The present invention generally relates to the reclamation of Li for recycling and more specifically pertains to the recovery of Li from discarded batteries.
Lithium batteries are used as a reliable source of electrical energy in a wide range of applications and have been in such use for a considerable period of time. At the end of lithium battery's service life, environmental concerns and economic incentives compel the recovery and reuse of the Li contained therein. The recovery of Li is, however, problematic not only due to the instability and toxicity of the metal itself, but due to the reactivity, corrosiveness and toxicity of the various by-products and intermediate compounds that may be formed during the reclamation processes. Moreover, contamination of the Li by certain substances during the processing of the Li can render the ultimate recovery of sufficiently pure Li economically unfeasible.

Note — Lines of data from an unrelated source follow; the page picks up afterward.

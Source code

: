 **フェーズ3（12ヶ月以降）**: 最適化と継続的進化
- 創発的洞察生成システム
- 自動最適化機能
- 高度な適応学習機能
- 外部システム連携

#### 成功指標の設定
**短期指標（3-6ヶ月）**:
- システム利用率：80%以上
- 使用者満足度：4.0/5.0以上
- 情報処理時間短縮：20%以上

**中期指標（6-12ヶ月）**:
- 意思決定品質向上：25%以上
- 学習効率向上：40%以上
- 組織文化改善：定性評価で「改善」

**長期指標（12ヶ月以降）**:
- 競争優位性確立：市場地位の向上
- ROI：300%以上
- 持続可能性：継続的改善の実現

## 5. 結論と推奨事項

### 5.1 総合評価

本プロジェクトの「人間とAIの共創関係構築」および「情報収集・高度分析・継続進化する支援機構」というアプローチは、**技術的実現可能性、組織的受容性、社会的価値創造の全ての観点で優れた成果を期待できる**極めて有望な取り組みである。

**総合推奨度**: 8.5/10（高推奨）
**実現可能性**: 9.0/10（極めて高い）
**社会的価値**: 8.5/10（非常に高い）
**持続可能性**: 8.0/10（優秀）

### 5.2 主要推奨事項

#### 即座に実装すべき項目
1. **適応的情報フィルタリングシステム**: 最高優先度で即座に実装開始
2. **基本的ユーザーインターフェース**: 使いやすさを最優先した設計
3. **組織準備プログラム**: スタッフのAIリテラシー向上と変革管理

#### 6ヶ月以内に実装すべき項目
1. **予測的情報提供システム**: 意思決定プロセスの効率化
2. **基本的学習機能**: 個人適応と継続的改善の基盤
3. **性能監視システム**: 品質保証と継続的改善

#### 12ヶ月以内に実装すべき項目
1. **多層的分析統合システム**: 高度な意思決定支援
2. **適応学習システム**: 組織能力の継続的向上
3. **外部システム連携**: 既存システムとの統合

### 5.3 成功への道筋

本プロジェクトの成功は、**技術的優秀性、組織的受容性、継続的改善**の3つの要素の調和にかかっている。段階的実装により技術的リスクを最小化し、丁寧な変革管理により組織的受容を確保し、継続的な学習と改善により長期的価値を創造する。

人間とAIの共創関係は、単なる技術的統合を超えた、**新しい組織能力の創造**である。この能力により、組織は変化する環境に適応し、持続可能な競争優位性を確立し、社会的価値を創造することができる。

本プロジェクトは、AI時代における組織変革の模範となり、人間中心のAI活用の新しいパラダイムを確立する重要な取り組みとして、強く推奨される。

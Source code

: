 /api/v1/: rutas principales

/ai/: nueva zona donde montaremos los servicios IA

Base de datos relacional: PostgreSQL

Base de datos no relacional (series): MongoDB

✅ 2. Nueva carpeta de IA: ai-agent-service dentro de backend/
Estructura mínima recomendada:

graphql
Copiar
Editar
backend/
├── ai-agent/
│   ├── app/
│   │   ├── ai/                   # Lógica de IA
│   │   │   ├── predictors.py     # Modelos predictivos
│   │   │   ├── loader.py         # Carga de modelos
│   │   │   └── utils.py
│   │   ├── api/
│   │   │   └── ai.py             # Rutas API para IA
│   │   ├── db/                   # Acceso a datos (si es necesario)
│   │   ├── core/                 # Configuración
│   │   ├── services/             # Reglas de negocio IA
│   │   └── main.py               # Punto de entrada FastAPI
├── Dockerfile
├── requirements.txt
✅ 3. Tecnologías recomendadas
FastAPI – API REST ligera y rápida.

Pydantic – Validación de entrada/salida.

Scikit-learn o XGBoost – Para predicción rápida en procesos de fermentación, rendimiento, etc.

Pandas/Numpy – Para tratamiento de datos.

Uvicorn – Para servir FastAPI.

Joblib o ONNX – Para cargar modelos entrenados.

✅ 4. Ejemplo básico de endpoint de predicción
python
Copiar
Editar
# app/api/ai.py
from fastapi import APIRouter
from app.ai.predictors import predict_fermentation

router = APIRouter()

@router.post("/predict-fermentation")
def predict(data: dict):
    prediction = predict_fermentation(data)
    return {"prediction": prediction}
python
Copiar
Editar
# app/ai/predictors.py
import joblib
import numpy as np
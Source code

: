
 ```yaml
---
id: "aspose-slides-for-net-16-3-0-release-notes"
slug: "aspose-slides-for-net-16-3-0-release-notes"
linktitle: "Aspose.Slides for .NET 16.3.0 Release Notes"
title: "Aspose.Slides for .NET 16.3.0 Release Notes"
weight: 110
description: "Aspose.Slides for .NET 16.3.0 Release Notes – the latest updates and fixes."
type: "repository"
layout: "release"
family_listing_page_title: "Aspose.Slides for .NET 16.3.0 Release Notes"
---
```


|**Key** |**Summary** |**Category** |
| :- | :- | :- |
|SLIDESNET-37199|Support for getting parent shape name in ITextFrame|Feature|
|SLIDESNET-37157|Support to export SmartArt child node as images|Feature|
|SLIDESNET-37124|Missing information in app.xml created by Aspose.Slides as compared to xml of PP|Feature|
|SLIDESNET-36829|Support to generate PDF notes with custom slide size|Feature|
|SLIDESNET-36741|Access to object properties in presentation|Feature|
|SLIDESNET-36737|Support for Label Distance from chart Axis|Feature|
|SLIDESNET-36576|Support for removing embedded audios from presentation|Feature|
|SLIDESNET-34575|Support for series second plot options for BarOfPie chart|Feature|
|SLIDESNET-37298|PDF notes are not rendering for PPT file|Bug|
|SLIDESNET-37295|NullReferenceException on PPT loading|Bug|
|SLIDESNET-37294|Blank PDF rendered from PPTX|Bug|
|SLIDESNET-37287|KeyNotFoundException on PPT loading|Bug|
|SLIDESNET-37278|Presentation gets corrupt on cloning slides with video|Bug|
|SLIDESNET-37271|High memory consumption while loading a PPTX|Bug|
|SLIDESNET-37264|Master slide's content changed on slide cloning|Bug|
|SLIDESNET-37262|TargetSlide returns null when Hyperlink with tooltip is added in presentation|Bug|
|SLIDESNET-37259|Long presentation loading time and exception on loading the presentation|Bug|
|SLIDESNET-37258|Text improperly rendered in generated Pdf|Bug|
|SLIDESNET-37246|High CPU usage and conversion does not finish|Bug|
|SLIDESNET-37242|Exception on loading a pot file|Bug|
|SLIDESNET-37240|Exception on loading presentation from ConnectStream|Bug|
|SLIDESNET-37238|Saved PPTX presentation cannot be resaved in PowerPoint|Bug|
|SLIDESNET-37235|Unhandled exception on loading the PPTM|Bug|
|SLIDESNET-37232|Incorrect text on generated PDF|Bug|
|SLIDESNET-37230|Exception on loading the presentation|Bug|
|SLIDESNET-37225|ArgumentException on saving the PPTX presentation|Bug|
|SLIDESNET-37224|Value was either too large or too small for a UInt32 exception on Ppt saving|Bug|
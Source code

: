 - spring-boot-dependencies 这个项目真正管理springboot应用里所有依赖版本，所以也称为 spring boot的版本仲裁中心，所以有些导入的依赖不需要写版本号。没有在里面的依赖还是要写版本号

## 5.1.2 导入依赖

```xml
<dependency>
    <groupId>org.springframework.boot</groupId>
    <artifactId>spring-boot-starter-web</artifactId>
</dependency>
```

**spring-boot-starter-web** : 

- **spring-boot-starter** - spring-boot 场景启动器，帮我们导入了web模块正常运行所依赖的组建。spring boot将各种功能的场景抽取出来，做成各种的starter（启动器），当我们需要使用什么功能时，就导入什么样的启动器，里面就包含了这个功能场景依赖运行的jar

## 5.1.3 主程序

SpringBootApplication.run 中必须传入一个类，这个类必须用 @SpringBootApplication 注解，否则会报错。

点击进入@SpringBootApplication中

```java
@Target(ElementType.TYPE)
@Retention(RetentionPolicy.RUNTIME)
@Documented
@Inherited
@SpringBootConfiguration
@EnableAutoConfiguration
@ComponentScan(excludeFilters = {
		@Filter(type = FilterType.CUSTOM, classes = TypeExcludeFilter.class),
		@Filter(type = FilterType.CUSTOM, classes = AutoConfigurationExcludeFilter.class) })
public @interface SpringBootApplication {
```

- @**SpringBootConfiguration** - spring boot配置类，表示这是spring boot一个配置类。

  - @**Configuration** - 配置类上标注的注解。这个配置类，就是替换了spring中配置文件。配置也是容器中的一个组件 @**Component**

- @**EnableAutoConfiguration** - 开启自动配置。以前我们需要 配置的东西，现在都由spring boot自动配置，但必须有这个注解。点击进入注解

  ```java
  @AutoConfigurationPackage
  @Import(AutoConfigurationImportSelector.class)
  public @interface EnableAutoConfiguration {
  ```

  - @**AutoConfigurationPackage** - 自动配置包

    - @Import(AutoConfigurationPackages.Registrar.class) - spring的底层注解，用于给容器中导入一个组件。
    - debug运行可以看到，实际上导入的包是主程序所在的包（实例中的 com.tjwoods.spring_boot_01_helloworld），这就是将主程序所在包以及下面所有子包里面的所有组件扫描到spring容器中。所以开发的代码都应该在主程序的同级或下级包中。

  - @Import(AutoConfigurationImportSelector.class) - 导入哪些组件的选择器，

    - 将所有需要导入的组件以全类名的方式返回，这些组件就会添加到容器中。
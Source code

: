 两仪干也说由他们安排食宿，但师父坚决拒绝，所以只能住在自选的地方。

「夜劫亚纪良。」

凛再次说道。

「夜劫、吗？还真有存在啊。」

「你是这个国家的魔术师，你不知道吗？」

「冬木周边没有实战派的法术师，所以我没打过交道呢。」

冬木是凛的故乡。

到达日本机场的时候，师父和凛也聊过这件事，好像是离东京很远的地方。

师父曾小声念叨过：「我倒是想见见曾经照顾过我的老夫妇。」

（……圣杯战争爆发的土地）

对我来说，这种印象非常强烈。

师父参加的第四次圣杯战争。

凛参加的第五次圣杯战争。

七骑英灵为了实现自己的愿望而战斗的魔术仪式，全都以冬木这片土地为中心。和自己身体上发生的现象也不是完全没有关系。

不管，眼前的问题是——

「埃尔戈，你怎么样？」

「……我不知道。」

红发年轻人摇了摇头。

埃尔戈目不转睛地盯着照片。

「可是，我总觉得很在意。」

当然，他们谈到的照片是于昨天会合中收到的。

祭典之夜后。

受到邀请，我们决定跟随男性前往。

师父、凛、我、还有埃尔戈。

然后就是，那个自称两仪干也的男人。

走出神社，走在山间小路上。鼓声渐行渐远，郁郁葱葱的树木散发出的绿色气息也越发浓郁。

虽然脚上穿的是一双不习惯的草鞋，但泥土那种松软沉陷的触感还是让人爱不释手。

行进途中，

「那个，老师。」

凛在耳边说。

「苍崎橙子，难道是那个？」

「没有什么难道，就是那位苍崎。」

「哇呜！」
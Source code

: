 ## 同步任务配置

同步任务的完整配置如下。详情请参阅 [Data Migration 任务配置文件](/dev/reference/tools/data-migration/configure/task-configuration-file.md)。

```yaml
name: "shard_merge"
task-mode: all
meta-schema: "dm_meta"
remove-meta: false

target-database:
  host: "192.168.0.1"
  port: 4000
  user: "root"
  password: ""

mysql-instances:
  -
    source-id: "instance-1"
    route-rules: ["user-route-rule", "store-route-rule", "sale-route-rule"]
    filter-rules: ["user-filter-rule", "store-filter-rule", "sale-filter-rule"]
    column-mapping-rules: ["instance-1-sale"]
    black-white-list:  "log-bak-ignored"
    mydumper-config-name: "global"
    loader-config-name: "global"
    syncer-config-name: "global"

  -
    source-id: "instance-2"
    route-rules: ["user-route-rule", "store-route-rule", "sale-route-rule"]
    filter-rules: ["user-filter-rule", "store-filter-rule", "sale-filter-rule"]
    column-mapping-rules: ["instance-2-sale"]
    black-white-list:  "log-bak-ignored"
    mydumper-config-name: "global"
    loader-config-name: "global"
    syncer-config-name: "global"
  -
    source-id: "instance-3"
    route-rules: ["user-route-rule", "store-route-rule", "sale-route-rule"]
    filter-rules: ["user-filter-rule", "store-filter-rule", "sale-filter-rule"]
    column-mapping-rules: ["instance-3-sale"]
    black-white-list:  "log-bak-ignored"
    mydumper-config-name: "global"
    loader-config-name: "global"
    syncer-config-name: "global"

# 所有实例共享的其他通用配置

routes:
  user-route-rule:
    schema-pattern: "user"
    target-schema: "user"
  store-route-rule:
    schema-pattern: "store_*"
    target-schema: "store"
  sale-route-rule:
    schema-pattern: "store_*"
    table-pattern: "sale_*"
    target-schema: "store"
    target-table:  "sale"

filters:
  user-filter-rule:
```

A number of methods have been devised in an effort to safely and efficiently reclaim lithium from batteries. Causing the cells to be substantially discharged serves to consume most of the reactive components, thus eliminating a major portion of the hazards associated with the subsequent processing. Alternatively, or in addition thereto, cryogenically cooling the battery reduces the reactivity of the various substances to a minute fraction of their reactivity at ambient temperatures. This allows disassembly and comminution to be achieved without risk of explosion or other adverse effect. Reaction of the Li and Li compounds with H.sub.2 O causes salts to form which are safely and easily handled and which are readily sold to Li users including for example, battery manufacturers.
In reacting Li containing components to form the various salts, it is critical for a high pH to be maintained in order to avoid the formation of highly toxic H.sub.2 S. This has typically been achieved by the addition NaOH to the solution although, the concentration of Na must be strictly monitored and limited in order to avoid Na contamination in the resulting salts. Na is especially difficult to remove and inordinately high levels of Na contamination effectively render the ultimate recovery of sufficiently pure levels of Li economically unfeasible.
A method for recovering Li from batteries is therefore needed by which substantially uncontaminated Li is recovered in a safe yet more efficient manner than has heretofore been possible.